According to my opinion, the existing giants are capable of identifying the threat in advance and know well how to deal with it. But what exactly happened in the case of Aircel? Have they done well in the beginning? The journey started way back in 1999, and everything was going exceptionally good until March 2018, the telecom operator filed for insolvency.
Aircel struggled to continue operating as a business after Jio entered the telecom sector since they suffered enormous losses of almost $150 billion. In the same year, they generated a profit of 120 Crores, but with the losses, they chose to discontinue the whole business and signed off. Most likely, they would have attempted every method to resume their activities but remained quite unfortunate. Also, survival is a key component of every organization; because which they weren't able to, so they took a step back.
Aircel served their customers for a long period of time before falling, but what were their reasons for failure? Was there any last hope to rise again? Let us get into it:
Sudden Decrease in the Market share
Indeed Aircel was one of the top ten and the fifth-largest operator, and it also had a share of 8.5% of the market. However, shares plummeted when Jio entered the space with a market penetration strategy. The situations were unfavorable for Aircel and prompted it to lower the price to maintain its shares, but they backfired. Even then, to stay alive with the customers and the market, they reduced the price further, which led to negative operating cash flows and losses. Eventually, they were completely out of the game.
As far as my intellect goes, no company is sheltered in this competitive world; even if they showcase a supreme touch with the customers, any future value proposition can bounce them back. Do you agree? I believe you agree to my thought. It’s better for firms to be vigilant in their target market and ponder about smooth movement to overcome risk.
Additionally, as the funds were insufficient and due to the negative cash flows for operating business tasks, they were not even able to pay the tower companies or the interconnect fee to other service providers.
The Merger with Reliance, that never was
Aircel anticipated that they may get adequate funding from Reliance and be the lender of last resort, but nothing has worked in their way of thinking, and Reliance went back.

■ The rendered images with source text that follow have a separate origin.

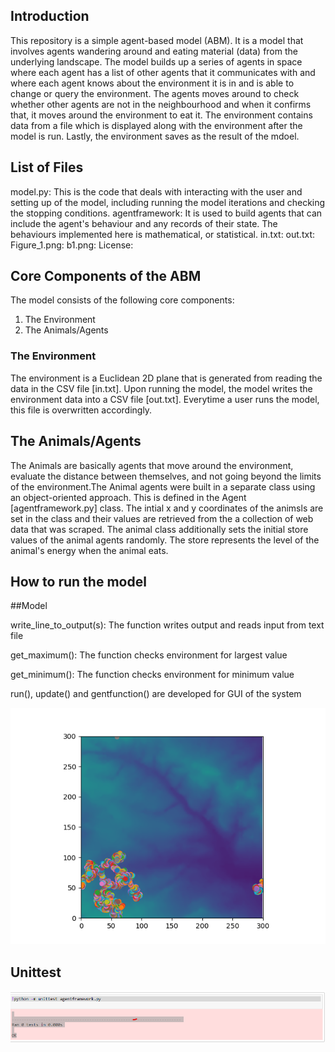 

## Introduction

This repository is a simple agent-based model (ABM). It is a model that involves agents wandering around and eating material (data) from the underlying landscape. The model builds up a series of agents in space where each agent has a list of other agents that it communicates with and where each agent knows about the environment it is in and is able to change or query the environment. The agents moves around to check whether other agents are not in the neighbourhood and when it confirms that, it moves around the environment to eat it. The environment contains data from a file which is displayed along with the environment after the model is run. Lastly, the environment saves as the result of the mdoel. 

## List of Files
model.py: This is the code that deals with interacting with the user and setting up of the model, including running the model iterations and checking the stopping conditions. 
agentframework: It is used to build agents that can include the agent's behaviour and any records of their state. The behaviours implemented here is mathematical, or statistical.
in.txt:
out.txt:
Figure_1.png:
b1.png:
License:

## Core Components of the ABM
The model consists of the following core components:
1. The Environment
2. The Animals/Agents

### The Environment
The environment is a Euclidean 2D plane that is generated from reading the data in the CSV file [in.txt]. Upon running the model, the model writes the environment data into  a CSV file [out.txt]. Everytime a user runs the model, this file is overwritten accordingly.

## The Animals/Agents
The Animals are basically agents that move around the environment, evaluate the distance between themselves, and not going beyond the limits of the environment.The Animal agents were built in a separate class using an object-oriented approach. This is defined in the Agent [agentframework.py] class. The intial x and y coordinates of the animsls are set in the class and their values are retrieved from the a collection of web data that was scraped. The animal class additionally sets the initial store values of the animal agents randomly. The store represents the level of the animal's energy when the animal eats.

## How to run the model






##Model

write_line_to_output(s): The function writes output and reads input from text file


get_maximum(): The function checks environment for largest value




get_minimum(): The function checks environment for minimum value


run(), update() and gentfunction() are developed  for GUI of the system

<img src="Figure_1.png" alt="Segregation ABM" />

## Unittest


<img src="b1.png" alt="Segregation ABM" />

Why did they decide not to assist in their tough times? Can you recall the Aircel-Maxis scam back then? The reason why Reliance didn’t favor Aircel, and since it was a sensational case, they may have dropped their business plans.
In case if the merger could have happened, Aircel had a great chance to recover from the outstanding debt of 14000 Crores. Moreover, handling the telecom operations is a bit challenging as it requires huge funds to cover the risks.
Debt Restructuring Program
As the business activities were not up to the mark, Aircel came up with a plan to issue shares on account of the Strategic Debt Restructuring Programme so that they could deal with the existing losses. May be they would have thought this plan works well and can be able to bring back their strong position in the market.
However, everything was quite unfortunate that the RBI has introduced few rules for the Strategic Debt Restructuring Programme by making it stringent and passed an order that the current SDR should be cleared within six months; otherwise, it will be transferred to the National Company Law Tribunal. May be it could have been the great unexpected rule for Aircel that caused the stoppage of the SDR programme.
Though Aircel became unsuccessful, they put forth all their efforts to serve the customers back again, but finally they had to surrender themselves as all the doors remain unopened.
To sum up, the initial journey never foresees that there would a major risk of collapse. Winning and losing is a part of the game. I would wish that Aircel should come back with competent strategies and sustain just like the other operators. Let us see for their arrival.